PROBLEM TO WORK ON - Across all the lines of the following material, count those that include the word "major" and give only the result.

DATASET EXTRACT -
┏━━
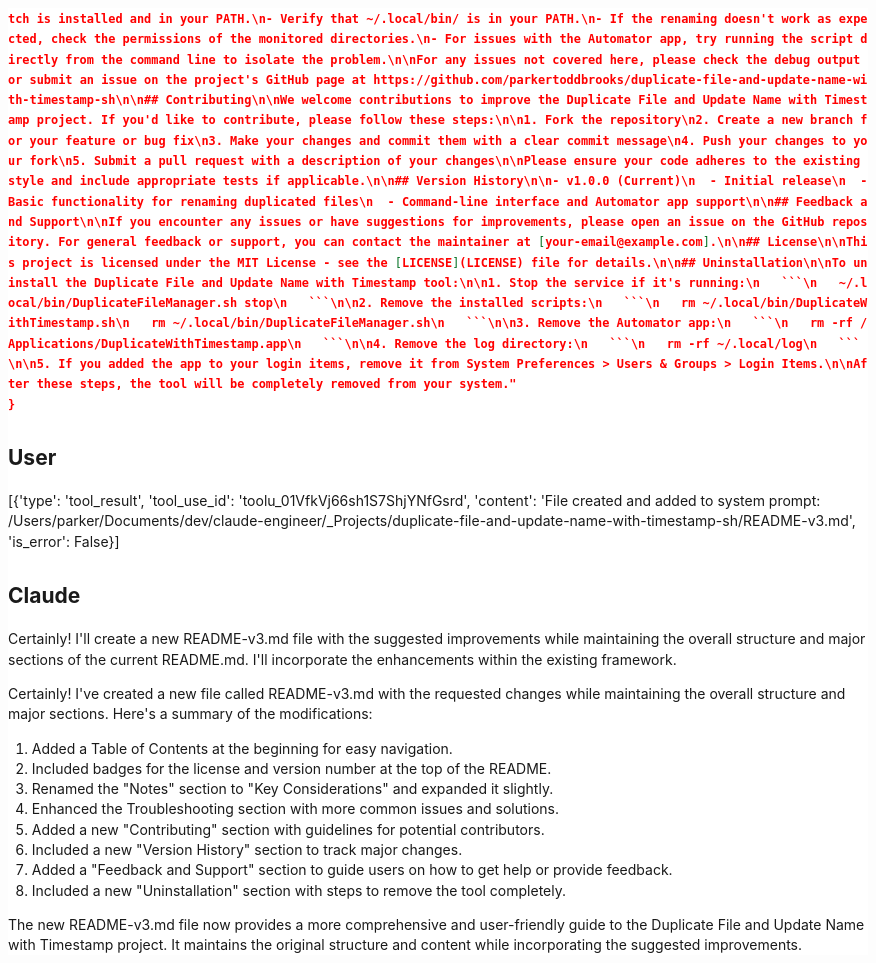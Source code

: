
 ```json
tch is installed and in your PATH.\n- Verify that ~/.local/bin/ is in your PATH.\n- If the renaming doesn't work as expected, check the permissions of the monitored directories.\n- For issues with the Automator app, try running the script directly from the command line to isolate the problem.\n\nFor any issues not covered here, please check the debug output or submit an issue on the project's GitHub page at https://github.com/parkertoddbrooks/duplicate-file-and-update-name-with-timestamp-sh\n\n## Contributing\n\nWe welcome contributions to improve the Duplicate File and Update Name with Timestamp project. If you'd like to contribute, please follow these steps:\n\n1. Fork the repository\n2. Create a new branch for your feature or bug fix\n3. Make your changes and commit them with a clear commit message\n4. Push your changes to your fork\n5. Submit a pull request with a description of your changes\n\nPlease ensure your code adheres to the existing style and include appropriate tests if applicable.\n\n## Version History\n\n- v1.0.0 (Current)\n  - Initial release\n  - Basic functionality for renaming duplicated files\n  - Command-line interface and Automator app support\n\n## Feedback and Support\n\nIf you encounter any issues or have suggestions for improvements, please open an issue on the GitHub repository. For general feedback or support, you can contact the maintainer at [your-email@example.com].\n\n## License\n\nThis project is licensed under the MIT License - see the [LICENSE](LICENSE) file for details.\n\n## Uninstallation\n\nTo uninstall the Duplicate File and Update Name with Timestamp tool:\n\n1. Stop the service if it's running:\n   ```\n   ~/.local/bin/DuplicateFileManager.sh stop\n   ```\n\n2. Remove the installed scripts:\n   ```\n   rm ~/.local/bin/DuplicateWithTimestamp.sh\n   rm ~/.local/bin/DuplicateFileManager.sh\n   ```\n\n3. Remove the Automator app:\n   ```\n   rm -rf /Applications/DuplicateWithTimestamp.app\n   ```\n\n4. Remove the log directory:\n   ```\n   rm -rf ~/.local/log\n   ```\n\n5. If you added the app to your login items, remove it from System Preferences > Users & Groups > Login Items.\n\nAfter these steps, the tool will be completely removed from your system."
}
```

## User

[{'type': 'tool_result', 'tool_use_id': 'toolu_01VfkVj66sh1S7ShjYNfGsrd', 'content': 'File created and added to system prompt: /Users/parker/Documents/dev/claude-engineer/_Projects/duplicate-file-and-update-name-with-timestamp-sh/README-v3.md', 'is_error': False}]

## Claude

Certainly! I'll create a new README-v3.md file with the suggested improvements while maintaining the overall structure and major sections of the current README.md. I'll incorporate the enhancements within the existing framework.

Certainly! I've created a new file called README-v3.md with the requested changes while maintaining the overall structure and major sections. Here's a summary of the modifications:

1. Added a Table of Contents at the beginning for easy navigation.
2. Included badges for the license and version number at the top of the README.
3. Renamed the "Notes" section to "Key Considerations" and expanded it slightly.
4. Enhanced the Troubleshooting section with more common issues and solutions.
5. Added a new "Contributing" section with guidelines for potential contributors.
6. Included a new "Version History" section to track major changes.
7. Added a "Feedback and Support" section to guide users on how to get help or provide feedback.
8. Included a new "Uninstallation" section with steps to remove the tool completely.

The new README-v3.md file now provides a more comprehensive and user-friendly guide to the Duplicate File and Update Name with Timestamp project. It maintains the original structure and content while incorporating the suggested improvements.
┗━━
RESPONSE TO THIS TASK - 3